(YOUR TASK):
Any images in the material are to be dropped while every line is retyped exactly.

BEGIN SOURCE DATA

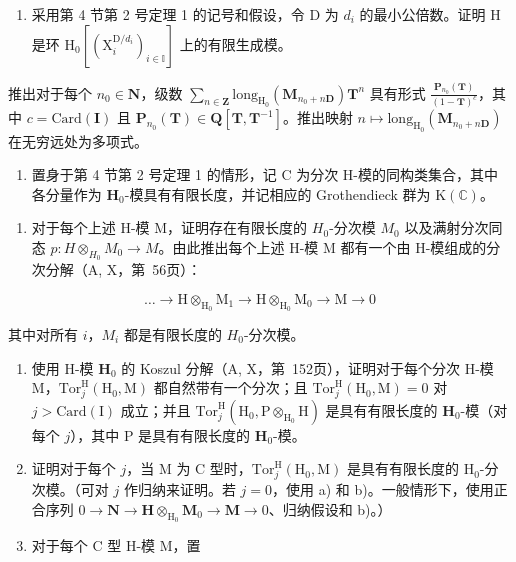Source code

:\begin{enumerate}
\def\labelenumi{\alph{enumi})}
\setcounter{enumi}{1}
\tightlist
\item
  采用第 4 节第 2 号定理 1 的记号和假设，令 D 为 \(d_{i}\) 的最小公倍数。证明 H 是环 \(\mathrm{H}_{0}[(\mathrm{X}_{i}^{\mathrm{D}/d_{i}})_{i\in\mathbb{I}}]\) 上的有限生成模。
\end{enumerate}

推出对于每个 \(n_{0}\in\mathbf{N}\)，级数 \(\sum_{n\in\mathbf{Z}}\mathrm{long}_{\mathrm{H}_{0}}(\mathbf{M}_{n_{0}+n\mathbf{D}})\mathbf{T}^{n}\) 具有形式 \(\frac{\mathbf{P}_{n_{0}}(\mathbf{T})}{(1-\mathbf{T})^{c}}\)，其中 \(c=\mathrm{Card}(\mathbf{I})\) 且 \(\mathbf{P}_{n_{0}}(\mathbf{T})\in\mathbf{Q}[\mathbf{T},\mathbf{T}^{-1}]\)。推出映射 \(n\mapsto\mathrm{long}_{\mathrm{H}_{0}}(\mathbf{M}_{n_{0}+n\mathbf{D}})\) 在无穷远处为多项式。

\begin{enumerate}
\def\labelenumi{\arabic{enumi})}
\setcounter{enumi}{3}
\tightlist
\item
  置身于第 4 节第 2 号定理 1 的情形，记 C 为分次 H-模的同构类集合，其中各分量作为 \(\mathbf{H}_0\)-模具有有限长度，并记相应的 Grothendieck 群为 \(\mathrm{K}(\mathbb{C})\)。
\end{enumerate}

\begin{enumerate}
\def\labelenumi{\alph{enumi})}
\tightlist
\item
  对于每个上述 H-模 M，证明存在有限长度的 \(H_{0}\)-分次模 \(M_{0}\) 以及满射分次同态 \(p:H\otimes_{H_{0}}M_{0}\to M\)。由此推出每个上述 H-模 M 都有一个由 H-模组成的分次分解（A, X，第~56页）：
\end{enumerate}

\[
\dots \rightarrow \mathrm{H} \otimes_ {\mathrm{H} _ {0}} \mathrm{M} _ {1} \rightarrow \mathrm{H} \otimes_ {\mathrm{H} _ {0}} \mathrm{M} _ {0} \rightarrow \mathrm{M} \rightarrow 0
\]

其中对所有 \(i\)，\(M_{i}\) 都是有限长度的 \(H_{0}\)-分次模。

\begin{enumerate}
\def\labelenumi{\alph{enumi})}
\setcounter{enumi}{1}
\item
  使用 H-模 \(\mathbf{H}_0\) 的 Koszul 分解（A, X，第~152页），证明对于每个分次 H-模 M，\(\mathrm{Tor}_j^{\mathrm{H}}(\mathrm{H}_0,\mathrm{M})\) 都自然带有一个分次；且 \(\mathrm{Tor}_j^{\mathrm{H}}(\mathrm{H}_0,\mathrm{M}) = 0\) 对 \(j > \mathrm{Card}(\mathrm{I})\) 成立；并且 \(\mathrm{Tor}_j^{\mathrm{H}}(\mathrm{H}_0,\mathrm{P}\otimes_{\mathrm{H}_0}\mathrm{H})\) 是具有有限长度的 \(\mathbf{H}_0\)-模（对每个 \(j\)），其中 P 是具有有限长度的 \(\mathbf{H}_0\)-模。
\item
  证明对于每个 \(j\)，当 M 为 C 型时，\(\mathrm{Tor}_{j}^{\mathrm{H}}(\mathrm{H}_{0}, \mathrm{M})\) 是具有有限长度的 \(\mathrm{H}_{0}\)-分次模。（可对 \(j\) 作归纳来证明。若 \(j = 0\)，使用 a) 和 b)。一般情形下，使用正合序列 \(0 \to \mathbf{N} \to \mathbf{H} \otimes_{\mathrm{H}_{0}} \mathbf{M}_{0} \to \mathbf{M} \to 0\)、归纳假设和 b)。）
\item
  对于每个 C 型 H-模 M，置
\end{enumerate}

END SOURCE DATA

(ANSWER TO THE EXERCISE):
Source code

:\begin{enumerate}
\def\labelenumi{\alph{enumi})}
\setcounter{enumi}{1}
\tightlist
\item
  采用第 4 节第 2 号定理 1 的记号和假设，令 D 为 \(d_{i}\) 的最小公倍数。证明 H 是环 \(\mathrm{H}_{0}[(\mathrm{X}_{i}^{\mathrm{D}/d_{i}})_{i\in\mathbb{I}}]\) 上的有限生成模。
\end{enumerate}

推出对于每个 \(n_{0}\in\mathbf{N}\)，级数 \(\sum_{n\in\mathbf{Z}}\mathrm{long}_{\mathrm{H}_{0}}(\mathbf{M}_{n_{0}+n\mathbf{D}})\mathbf{T}^{n}\) 具有形式 \(\frac{\mathbf{P}_{n_{0}}(\mathbf{T})}{(1-\mathbf{T})^{c}}\)，其中 \(c=\mathrm{Card}(\mathbf{I})\) 且 \(\mathbf{P}_{n_{0}}(\mathbf{T})\in\mathbf{Q}[\mathbf{T},\mathbf{T}^{-1}]\)。推出映射 \(n\mapsto\mathrm{long}_{\mathrm{H}_{0}}(\mathbf{M}_{n_{0}+n\mathbf{D}})\) 在无穷远处为多项式。

\begin{enumerate}
\def\labelenumi{\arabic{enumi})}
\setcounter{enumi}{3}
\tightlist
\item
  置身于第 4 节第 2 号定理 1 的情形，记 C 为分次 H-模的同构类集合，其中各分量作为 \(\mathbf{H}_0\)-模具有有限长度，并记相应的 Grothendieck 群为 \(\mathrm{K}(\mathbb{C})\)。
\end{enumerate}

\begin{enumerate}
\def\labelenumi{\alph{enumi})}
\tightlist
\item
  对于每个上述 H-模 M，证明存在有限长度的 \(H_{0}\)-分次模 \(M_{0}\) 以及满射分次同态 \(p:H\otimes_{H_{0}}M_{0}\to M\)。由此推出每个上述 H-模 M 都有一个由 H-模组成的分次分解（A, X，第~56页）：
\end{enumerate}

\[
\dots \rightarrow \mathrm{H} \otimes_ {\mathrm{H} _ {0}} \mathrm{M} _ {1} \rightarrow \mathrm{H} \otimes_ {\mathrm{H} _ {0}} \mathrm{M} _ {0} \rightarrow \mathrm{M} \rightarrow 0
\]

其中对所有 \(i\)，\(M_{i}\) 都是有限长度的 \(H_{0}\)-分次模。

\begin{enumerate}
\def\labelenumi{\alph{enumi})}
\setcounter{enumi}{1}
\item
  使用 H-模 \(\mathbf{H}_0\) 的 Koszul 分解（A, X，第~152页），证明对于每个分次 H-模 M，\(\mathrm{Tor}_j^{\mathrm{H}}(\mathrm{H}_0,\mathrm{M})\) 都自然带有一个分次；且 \(\mathrm{Tor}_j^{\mathrm{H}}(\mathrm{H}_0,\mathrm{M}) = 0\) 对 \(j > \mathrm{Card}(\mathrm{I})\) 成立；并且 \(\mathrm{Tor}_j^{\mathrm{H}}(\mathrm{H}_0,\mathrm{P}\otimes_{\mathrm{H}_0}\mathrm{H})\) 是具有有限长度的 \(\mathbf{H}_0\)-模（对每个 \(j\)），其中 P 是具有有限长度的 \(\mathbf{H}_0\)-模。
\item
  证明对于每个 \(j\)，当 M 为 C 型时，\(\mathrm{Tor}_{j}^{\mathrm{H}}(\mathrm{H}_{0}, \mathrm{M})\) 是具有有限长度的 \(\mathrm{H}_{0}\)-分次模。（可对 \(j\) 作归纳来证明。若 \(j = 0\)，使用 a) 和 b)。一般情形下，使用正合序列 \(0 \to \mathbf{N} \to \mathbf{H} \otimes_{\mathrm{H}_{0}} \mathbf{M}_{0} \to \mathbf{M} \to 0\)、归纳假设和 b)。）
\item
  对于每个 C 型 H-模 M，置
\end{enumerate}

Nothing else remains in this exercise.